The Gotham investments in JADC2 performed excellently, and we’re building even more, even faster. I’ll turn it over to Dave to take us through the numbers.
Dave Glazer — Chief Financial Officer
Thanks, Shyam. Q1 was a strong start to the year. Revenue growth accelerated to 21% year over year in the first quarter, driven by momentum in AIP and our U.S. commercial business, and a reacceleration in our U.S.
government business. We delivered our sixth consecutive quarter of GAAP profitability, generating a record 106 million of GAAP net income in the first quarter. We also delivered our fifth consecutive quarter of GAAP operating profit, generating a record 81 million of GAAP operating income in the quarter. Adjusted operating margin expanded to 36% in the first quarter, continuing to highlight the strong unit economics of our business.
The revenue and profitability outperformance drove a three-point sequential increase to our Rule of 40 score from 54 in the fourth quarter of 2023 to 57 in the first quarter of 2024. This was the third consecutive quarter of an expanding Rule of 40 score. Turning to our global top-line results. We generated $634 million in revenue in the first quarter, up 21% year over year and 4% sequentially, exceeding the high end of our prior guidance.
Excluding the impact of revenue from strategic commercial contracts, first quarter revenue grew 24% year over year and 4% sequentially. Customer count grew 42% year over year and 11% sequentially to 554 customers. Revenue from our largest customers continues to expand. First quarter trailing 12-month revenue from our top 20 customers increased 9% year over year to 55 million per customer.
Now, moving to our commercial segment. First quarter commercial revenue grew 27% year over year and 5% sequentially to 299 million. Excluding the impact from strategic commercial contracts, first quarter commercial revenue grew 36% year over year and 4% sequentially. We had a very strong quarter of commercial bookings.
First quarter commercial TCV booked was 505 million, representing 187% growth year over year. Our U.S. commercial business continues to see unprecedented demand driven by momentum from AIP. First quarter U.S.
commercial revenue grew 40% year over year and 14% sequentially to 150 million, surpassing international commercial revenue for the first time. Excluding revenue from strategic commercial contracts, first quarter U.S. commercial revenue grew 68% year over year and 22% sequentially. AIP is driving both new customer conversions and existing customer expansions in the U.S.
In the first quarter, we booked 286 million of U.S. commercial TCV, representing 131% growth year over year.

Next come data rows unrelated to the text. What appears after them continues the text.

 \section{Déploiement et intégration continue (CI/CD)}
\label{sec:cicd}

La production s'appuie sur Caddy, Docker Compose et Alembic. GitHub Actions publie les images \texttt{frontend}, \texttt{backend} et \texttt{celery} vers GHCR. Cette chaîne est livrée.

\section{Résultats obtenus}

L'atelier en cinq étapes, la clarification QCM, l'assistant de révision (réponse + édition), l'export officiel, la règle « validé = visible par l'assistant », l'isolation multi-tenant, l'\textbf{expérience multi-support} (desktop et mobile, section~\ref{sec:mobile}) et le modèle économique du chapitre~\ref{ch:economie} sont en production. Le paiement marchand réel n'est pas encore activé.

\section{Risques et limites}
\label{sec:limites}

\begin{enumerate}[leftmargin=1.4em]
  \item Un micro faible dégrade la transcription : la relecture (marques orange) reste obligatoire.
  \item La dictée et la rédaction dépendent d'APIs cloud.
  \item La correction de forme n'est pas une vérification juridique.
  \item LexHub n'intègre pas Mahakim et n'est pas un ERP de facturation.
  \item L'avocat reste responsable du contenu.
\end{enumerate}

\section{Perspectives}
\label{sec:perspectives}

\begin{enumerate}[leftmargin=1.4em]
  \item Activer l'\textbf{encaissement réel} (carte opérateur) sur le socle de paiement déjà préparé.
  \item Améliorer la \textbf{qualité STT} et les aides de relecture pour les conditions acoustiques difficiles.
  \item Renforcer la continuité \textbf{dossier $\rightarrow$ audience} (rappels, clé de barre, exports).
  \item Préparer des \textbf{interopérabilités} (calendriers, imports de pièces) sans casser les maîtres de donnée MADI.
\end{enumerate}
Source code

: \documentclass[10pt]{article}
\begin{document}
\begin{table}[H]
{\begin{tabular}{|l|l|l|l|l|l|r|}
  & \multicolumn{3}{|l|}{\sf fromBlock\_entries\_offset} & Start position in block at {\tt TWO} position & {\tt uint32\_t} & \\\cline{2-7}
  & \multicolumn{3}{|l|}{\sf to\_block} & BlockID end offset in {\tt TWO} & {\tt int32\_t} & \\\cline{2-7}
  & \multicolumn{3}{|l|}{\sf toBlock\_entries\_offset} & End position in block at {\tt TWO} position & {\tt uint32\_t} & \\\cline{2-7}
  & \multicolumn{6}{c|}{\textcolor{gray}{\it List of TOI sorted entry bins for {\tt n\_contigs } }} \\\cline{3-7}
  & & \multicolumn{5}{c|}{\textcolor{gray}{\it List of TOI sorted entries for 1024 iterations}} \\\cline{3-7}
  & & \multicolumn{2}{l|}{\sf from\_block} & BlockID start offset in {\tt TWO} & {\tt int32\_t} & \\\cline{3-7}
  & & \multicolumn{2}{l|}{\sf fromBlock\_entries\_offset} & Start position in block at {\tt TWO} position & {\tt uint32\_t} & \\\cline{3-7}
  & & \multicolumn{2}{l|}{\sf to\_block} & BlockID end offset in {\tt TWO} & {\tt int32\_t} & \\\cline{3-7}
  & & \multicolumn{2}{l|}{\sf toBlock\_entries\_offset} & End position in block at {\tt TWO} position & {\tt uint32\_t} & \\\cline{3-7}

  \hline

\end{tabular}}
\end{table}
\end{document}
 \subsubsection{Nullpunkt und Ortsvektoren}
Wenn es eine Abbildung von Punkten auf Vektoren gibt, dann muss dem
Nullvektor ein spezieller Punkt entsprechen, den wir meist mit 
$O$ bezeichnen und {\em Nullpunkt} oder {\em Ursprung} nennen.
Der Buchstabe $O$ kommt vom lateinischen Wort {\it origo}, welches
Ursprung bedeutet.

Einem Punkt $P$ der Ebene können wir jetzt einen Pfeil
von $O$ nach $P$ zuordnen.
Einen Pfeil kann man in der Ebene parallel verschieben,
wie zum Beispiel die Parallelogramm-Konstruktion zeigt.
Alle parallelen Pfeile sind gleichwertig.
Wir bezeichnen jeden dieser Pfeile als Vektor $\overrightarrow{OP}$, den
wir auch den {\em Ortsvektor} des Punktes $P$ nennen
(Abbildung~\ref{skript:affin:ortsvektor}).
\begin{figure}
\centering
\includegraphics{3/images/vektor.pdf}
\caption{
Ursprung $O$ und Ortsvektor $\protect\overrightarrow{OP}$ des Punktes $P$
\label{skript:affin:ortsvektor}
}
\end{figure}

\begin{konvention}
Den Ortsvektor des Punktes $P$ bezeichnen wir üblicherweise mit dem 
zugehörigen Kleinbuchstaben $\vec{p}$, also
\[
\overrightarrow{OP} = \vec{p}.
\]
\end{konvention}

Total remaining deal value in our U.S. commercial business grew 74% year over year and 14% sequentially.
Our U.S. commercial customer count grew to 262 customers, reflecting 69% growth year over year and 19% growth sequentially. We generated 149 million in international commercial revenue in the first quarter, representing 16% growth year over year, but a 3% sequential decline as a result of continued headwinds in Europe and the revenue catch-up in Q4 that we noted last quarter. We continue to capitalize on targeted growth opportunities in Asia, the Middle East, and beyond.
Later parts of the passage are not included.